### Supplied material
★ ★ ★ ★ ★

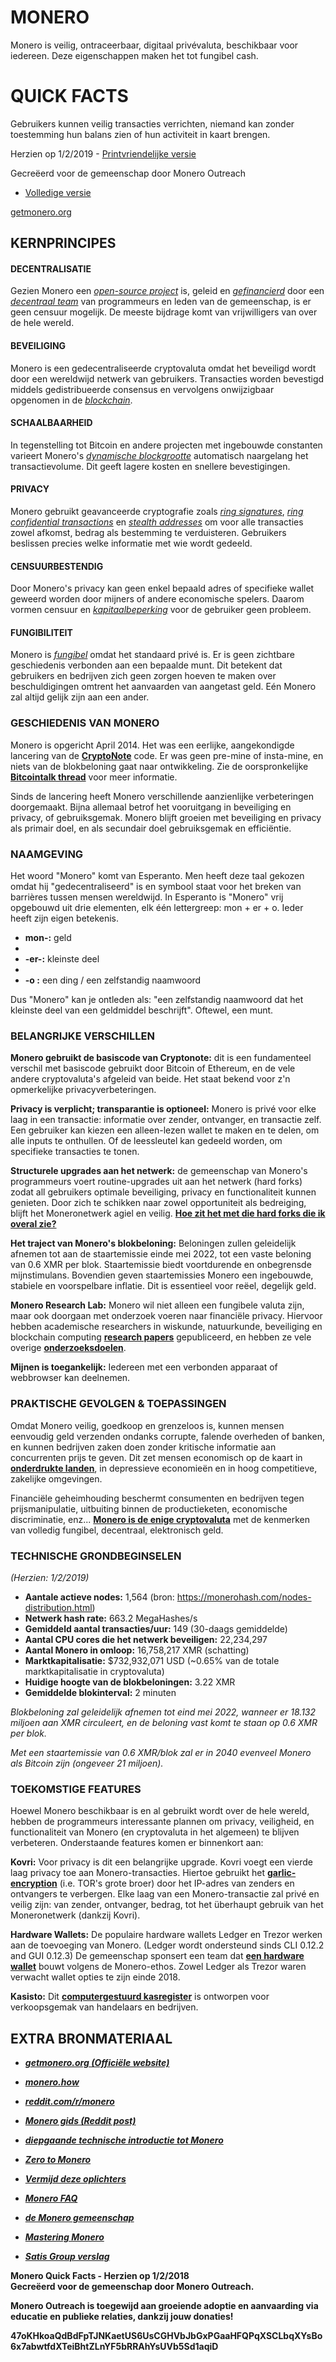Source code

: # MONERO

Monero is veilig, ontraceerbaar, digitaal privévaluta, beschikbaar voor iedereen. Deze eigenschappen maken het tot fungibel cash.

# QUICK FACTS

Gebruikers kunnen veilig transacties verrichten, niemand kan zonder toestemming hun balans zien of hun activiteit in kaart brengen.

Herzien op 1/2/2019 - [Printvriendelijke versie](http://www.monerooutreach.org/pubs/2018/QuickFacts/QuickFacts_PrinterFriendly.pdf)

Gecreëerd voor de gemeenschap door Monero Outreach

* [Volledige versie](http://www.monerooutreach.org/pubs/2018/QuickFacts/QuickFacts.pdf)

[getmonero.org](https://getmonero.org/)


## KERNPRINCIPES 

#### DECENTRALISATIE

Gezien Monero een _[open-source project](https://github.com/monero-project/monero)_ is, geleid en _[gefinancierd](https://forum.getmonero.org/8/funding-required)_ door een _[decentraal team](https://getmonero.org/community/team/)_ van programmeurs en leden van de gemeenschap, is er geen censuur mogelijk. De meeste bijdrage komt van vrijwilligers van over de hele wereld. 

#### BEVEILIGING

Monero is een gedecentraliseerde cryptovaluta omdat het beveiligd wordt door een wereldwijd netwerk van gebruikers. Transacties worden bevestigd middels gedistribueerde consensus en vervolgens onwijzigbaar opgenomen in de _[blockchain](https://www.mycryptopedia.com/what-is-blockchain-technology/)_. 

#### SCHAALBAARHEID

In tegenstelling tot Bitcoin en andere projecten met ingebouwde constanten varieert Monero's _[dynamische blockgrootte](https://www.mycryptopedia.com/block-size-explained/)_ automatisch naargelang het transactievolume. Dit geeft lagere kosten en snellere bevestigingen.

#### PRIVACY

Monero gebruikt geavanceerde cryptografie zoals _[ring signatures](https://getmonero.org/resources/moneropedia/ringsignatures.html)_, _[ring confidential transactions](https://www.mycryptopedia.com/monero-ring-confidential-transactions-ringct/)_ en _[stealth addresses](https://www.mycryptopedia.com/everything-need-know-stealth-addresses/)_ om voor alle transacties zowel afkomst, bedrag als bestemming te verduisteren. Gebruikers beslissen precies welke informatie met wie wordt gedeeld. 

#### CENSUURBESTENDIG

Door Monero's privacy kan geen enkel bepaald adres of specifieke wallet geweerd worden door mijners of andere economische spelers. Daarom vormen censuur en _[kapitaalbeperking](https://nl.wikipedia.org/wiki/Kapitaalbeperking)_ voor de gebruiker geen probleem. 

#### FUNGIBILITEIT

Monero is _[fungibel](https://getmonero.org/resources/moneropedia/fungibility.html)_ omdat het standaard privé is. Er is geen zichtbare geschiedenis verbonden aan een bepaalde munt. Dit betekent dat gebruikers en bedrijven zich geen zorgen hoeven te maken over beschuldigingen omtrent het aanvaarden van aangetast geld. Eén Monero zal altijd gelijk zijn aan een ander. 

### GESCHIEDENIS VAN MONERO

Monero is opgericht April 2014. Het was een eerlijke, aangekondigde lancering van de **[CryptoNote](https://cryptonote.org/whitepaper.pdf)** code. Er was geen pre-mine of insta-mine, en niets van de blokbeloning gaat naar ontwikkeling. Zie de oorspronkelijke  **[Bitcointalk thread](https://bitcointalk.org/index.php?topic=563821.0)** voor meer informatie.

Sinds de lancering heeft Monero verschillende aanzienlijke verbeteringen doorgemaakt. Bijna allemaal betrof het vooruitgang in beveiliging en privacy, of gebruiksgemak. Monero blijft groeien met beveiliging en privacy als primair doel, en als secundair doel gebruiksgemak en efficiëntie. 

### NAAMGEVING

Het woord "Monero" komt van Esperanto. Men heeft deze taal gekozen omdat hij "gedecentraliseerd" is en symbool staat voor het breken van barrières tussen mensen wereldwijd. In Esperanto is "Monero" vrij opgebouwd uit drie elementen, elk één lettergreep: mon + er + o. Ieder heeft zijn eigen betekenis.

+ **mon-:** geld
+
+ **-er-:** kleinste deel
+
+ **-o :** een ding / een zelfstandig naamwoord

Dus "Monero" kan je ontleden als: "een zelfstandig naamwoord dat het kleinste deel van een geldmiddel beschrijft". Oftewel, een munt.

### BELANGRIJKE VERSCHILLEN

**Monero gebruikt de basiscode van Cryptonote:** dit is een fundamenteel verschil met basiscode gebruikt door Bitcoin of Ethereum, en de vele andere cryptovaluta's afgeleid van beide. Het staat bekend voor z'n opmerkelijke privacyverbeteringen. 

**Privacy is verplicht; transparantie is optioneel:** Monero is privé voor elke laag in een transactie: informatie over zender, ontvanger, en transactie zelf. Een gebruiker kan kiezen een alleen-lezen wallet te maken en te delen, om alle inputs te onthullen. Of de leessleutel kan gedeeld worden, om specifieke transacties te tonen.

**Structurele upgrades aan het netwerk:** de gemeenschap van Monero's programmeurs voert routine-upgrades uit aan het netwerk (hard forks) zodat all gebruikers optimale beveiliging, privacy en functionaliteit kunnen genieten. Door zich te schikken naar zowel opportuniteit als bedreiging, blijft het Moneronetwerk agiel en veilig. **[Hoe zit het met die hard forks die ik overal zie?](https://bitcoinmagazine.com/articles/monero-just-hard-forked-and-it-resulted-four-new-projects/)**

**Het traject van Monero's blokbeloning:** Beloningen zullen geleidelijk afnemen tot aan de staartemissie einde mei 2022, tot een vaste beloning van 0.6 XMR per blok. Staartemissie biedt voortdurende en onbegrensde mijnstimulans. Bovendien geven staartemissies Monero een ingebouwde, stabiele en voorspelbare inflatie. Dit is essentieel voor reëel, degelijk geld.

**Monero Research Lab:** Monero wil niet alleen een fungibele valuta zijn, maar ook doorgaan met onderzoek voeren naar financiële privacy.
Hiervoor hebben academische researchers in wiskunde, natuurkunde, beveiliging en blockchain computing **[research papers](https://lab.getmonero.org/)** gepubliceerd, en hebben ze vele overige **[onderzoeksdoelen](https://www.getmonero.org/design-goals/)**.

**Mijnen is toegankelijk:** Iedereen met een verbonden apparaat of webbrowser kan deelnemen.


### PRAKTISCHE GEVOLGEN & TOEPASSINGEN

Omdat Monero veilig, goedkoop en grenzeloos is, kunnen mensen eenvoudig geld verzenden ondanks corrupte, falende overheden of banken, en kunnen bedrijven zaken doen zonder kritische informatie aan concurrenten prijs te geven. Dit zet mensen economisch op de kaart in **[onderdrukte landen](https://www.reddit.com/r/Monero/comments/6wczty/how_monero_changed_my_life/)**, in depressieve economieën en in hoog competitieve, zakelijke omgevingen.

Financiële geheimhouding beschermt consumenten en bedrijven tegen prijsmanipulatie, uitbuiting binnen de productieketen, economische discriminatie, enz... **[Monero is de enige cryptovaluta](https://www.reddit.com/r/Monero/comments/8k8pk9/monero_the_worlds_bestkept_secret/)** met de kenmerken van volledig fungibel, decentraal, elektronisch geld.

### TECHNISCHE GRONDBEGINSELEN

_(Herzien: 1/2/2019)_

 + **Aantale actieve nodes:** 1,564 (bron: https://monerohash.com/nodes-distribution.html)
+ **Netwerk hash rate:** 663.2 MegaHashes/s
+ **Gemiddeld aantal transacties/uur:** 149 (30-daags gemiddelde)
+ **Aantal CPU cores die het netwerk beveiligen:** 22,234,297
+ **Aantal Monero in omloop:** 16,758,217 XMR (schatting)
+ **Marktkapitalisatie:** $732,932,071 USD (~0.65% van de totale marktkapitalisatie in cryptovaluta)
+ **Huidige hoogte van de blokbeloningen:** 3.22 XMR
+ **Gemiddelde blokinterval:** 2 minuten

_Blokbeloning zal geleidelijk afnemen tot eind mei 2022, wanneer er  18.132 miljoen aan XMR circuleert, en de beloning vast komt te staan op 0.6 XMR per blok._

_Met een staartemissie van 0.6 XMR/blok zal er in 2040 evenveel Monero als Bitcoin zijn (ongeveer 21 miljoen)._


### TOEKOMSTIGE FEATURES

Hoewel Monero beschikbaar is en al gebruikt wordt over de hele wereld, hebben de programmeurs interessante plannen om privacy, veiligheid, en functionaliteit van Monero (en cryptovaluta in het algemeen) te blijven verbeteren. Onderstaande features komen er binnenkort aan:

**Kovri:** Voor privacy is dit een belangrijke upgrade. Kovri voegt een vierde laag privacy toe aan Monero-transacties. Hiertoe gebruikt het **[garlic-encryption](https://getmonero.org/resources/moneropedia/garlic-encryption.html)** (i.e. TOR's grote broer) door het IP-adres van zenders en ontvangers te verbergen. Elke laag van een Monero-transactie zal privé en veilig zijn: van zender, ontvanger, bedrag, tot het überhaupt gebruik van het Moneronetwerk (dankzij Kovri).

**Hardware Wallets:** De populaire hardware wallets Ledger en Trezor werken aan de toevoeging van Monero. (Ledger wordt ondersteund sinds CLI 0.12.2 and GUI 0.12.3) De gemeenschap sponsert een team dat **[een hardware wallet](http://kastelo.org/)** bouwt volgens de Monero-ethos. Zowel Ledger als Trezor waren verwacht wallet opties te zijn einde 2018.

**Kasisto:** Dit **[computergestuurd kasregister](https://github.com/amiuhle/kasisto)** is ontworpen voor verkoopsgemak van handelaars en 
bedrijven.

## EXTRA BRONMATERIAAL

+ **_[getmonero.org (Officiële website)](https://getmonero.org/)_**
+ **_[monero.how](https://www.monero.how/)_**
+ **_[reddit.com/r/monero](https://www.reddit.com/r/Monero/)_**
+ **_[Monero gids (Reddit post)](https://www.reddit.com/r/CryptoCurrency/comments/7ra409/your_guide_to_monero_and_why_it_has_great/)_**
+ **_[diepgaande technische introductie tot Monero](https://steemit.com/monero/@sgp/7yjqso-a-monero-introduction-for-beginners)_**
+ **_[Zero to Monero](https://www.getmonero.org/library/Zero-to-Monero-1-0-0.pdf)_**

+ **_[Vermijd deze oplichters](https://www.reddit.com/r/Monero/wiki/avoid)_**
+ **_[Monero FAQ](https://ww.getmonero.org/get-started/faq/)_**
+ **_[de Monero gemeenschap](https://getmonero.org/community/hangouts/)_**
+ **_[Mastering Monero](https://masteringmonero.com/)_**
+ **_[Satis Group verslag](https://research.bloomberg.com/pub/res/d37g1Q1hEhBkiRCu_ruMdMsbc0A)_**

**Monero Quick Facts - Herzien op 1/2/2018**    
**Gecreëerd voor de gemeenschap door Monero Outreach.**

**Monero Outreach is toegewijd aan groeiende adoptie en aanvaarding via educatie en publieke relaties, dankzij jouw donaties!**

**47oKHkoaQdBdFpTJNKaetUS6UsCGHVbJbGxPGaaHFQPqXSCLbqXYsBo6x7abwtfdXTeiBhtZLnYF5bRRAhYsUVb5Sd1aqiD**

★ ★ ★ ★ ★

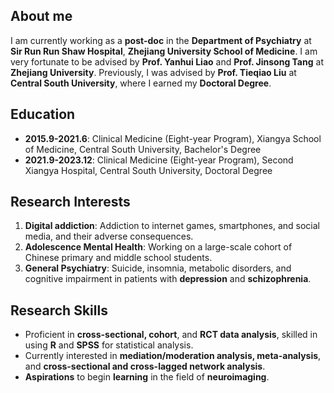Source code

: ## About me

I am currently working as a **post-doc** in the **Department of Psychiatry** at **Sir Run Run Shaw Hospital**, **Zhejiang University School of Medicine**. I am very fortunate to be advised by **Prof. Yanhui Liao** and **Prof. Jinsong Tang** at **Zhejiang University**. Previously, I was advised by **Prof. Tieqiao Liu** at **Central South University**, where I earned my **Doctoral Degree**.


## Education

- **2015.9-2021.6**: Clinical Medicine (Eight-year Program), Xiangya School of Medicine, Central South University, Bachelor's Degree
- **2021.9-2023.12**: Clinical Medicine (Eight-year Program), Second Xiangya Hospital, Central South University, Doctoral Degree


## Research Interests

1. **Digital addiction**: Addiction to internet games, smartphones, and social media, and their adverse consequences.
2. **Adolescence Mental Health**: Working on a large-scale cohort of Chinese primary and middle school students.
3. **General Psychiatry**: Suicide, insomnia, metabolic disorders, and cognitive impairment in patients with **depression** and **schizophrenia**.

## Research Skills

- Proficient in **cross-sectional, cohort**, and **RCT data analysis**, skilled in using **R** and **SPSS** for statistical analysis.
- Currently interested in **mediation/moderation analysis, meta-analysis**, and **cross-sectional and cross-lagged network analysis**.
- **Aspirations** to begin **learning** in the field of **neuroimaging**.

★ ★ ★ ★ ★

### Task item
Please go through the data above and copy every line that has the word "Eight".

### Response to the task
- **2015.9-2021.6**: Clinical Medicine (Eight-year Program), Xiangya School of Medicine, Central South University, Bachelor's Degree
- **2021.9-2023.12**: Clinical Medicine (Eight-year Program), Second Xiangya Hospital, Central South University, Doctoral Degree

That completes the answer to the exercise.